In the two and one half years since the announcement of the largest oil find in 2015, there has been no concluded parliamentary intervention in the sector, as a result of which the governing regulatory and fiscal framework for the petroleum sector is governed by two petroleum Acts, one passed in 1939 and the other in 1986, industry specific regulations passed in 1986, and the Income Tax Act. Meanwhile a Petroleum Commission Bill was tabled in the National Assembly and referred to a Parliamentary Select Committee. The Minister indicated that this is a priority for 2018 but there are likely to be substantial changes to the Bill if it is to serve the function of overseeing the oil sector within a framework of transparency and accountability.

The financial provisions of that Bill are not only opaque but are silent on the matter of profit oil which will be the largest single source of revenue from upstream petroleum operations.

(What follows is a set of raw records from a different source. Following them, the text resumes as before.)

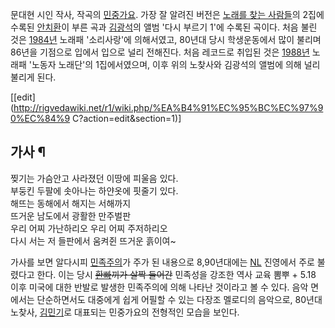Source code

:   

문대현 시인 작사, 작곡의 [민중가요](%EB%AF%BC%EC%A4%91%EA%B0%80%EC%9A%94.md). 가장 잘 알려진
버전은 [노래를 찾는 사람들](%EB%85%B8%EB%9E%98%EB%A5%BC%20%EC%B0%BE%EB%8A%94%20%EC%82%AC%EB%9E%8C%EB%93%A4.md)의 2집에 수록된 [안치환](%EC%95%88%EC%B9%98%ED%99%98.md)이 부른
곡과 [김광석](%EA%B9%80%EA%B4%91%EC%84%9D.md)의 앨범 '다시 부르기 1'에 수록된 곡이다. 처음 불린 것은
[1984년](1984%EB%85%84.md) 노래패 '소리사랑'에 의해서였고, 80년대 당시 학생운동에서 많이 불리며 86년을
기점으로 입에서 입으로 널리 전해진다. 처음 레코드로 취입된 것은 [1988년](1988%EB%85%84.md) 노래패 '노동자
노래단'의 1집에서였으며, 이후 위의 노찾사와 김광석의 앨범에 의해 널리 불리게 된다.

  

[[edit](http://rigvedawiki.net/r1/wiki.php/%EA%B4%91%EC%95%BC%EC%97%90%EC%84%9
C?action=edit&section=1)]

## 가사 ¶

찢기는 가슴안고 사라졌던 이땅에 피울음 있다.  
부둥킨 두팔에 솟아나는 하얀옷에 핏줄기 있다.  
해뜨는 동해에서 해지는 서해까지  
뜨거운 남도에서 광활한 만주벌판  
우리 어찌 가난하리오 우리 어찌 주저하리오  
다시 서는 저 들판에서 움켜쥔 뜨거운 흙이여~

  
가사를 보면 알다시피 [민족주의](%EB%AF%BC%EC%A1%B1%EC%A3%BC%EC%9D%98.md)가 주가 된 내용으로
8,90년대에는 [NL](NL.md) 진영에서 주로 불렸다고 한다. 이는 당시
<del>[환빠](%ED%99%98%EB%B9%A0.md)끼가 살짝 들어간</del> 민족성을 강조한 역사 교육 뽐뿌 + 5.18 이후
미국에 대한 반발로 발생한 민족주의에 의해 나타난 것이라고 볼 수 있다. 음악 면에서는 단순하면서도 대중에게 쉽게 어필할 수 있는 다장조
멜로디의 음악으로, 80년대 노찾사, [김민기](%EA%B9%80%EB%AF%BC%EA%B8%B0.md)로 대표되는 민중가요의 전형적인
모습을 보인다.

Paragraph (4) (b) of Clause 4 of the Bill setting out the responsibility of the proposed Commission speaks only of “the collection and recovery of all rents, fees, royalties, penalties, levies, tolls and other charges”. This does not appear to include the share of profit oil which Guyana will receive.

Under the terms of the existing Petroleum Agreements, oil companies will pay no Corporation Tax but they will receive a credit for deemed Corporation Tax paid. Presumably the Guyana Revenue Authority will make a book entry for, and treat the tax as paid over to the Consolidated Fund. In the absence of an amendment to Article 216 of the Constitution, the proceeds of profit oil less the deemed Corporation Tax, will also be credited to the Consolidated Fund. As the law currently stands, the entire proceeds from the oil companies will be available to the Legislature and the Executive to appropriate for spending. That is clearly unacceptable and unfair to future generations when the wells are exhausted and there are no oil revenues.

Recently, Guyana has become a magnet for consultants and investment specialists offering gratuitous advice to Guyana on everything from oil refineries to establishment of a Sovereign Wealth Fund. By now, every Guyanese is aware that the primary functions of such a fund are the stabilisation of the country’s economy through diversification, and the setting aside of revenues for future generations. Such goals are not only noble: they often make economic and practical sense. For Ram & McRae therefore it is not a question of whether or not Guyana should have a SWF, it is clear that it should. That is the easy part. The hard part is to recognise that a Sovereign Wealth Fund, however described, is part of the wider issue of revenue management, including resource governance.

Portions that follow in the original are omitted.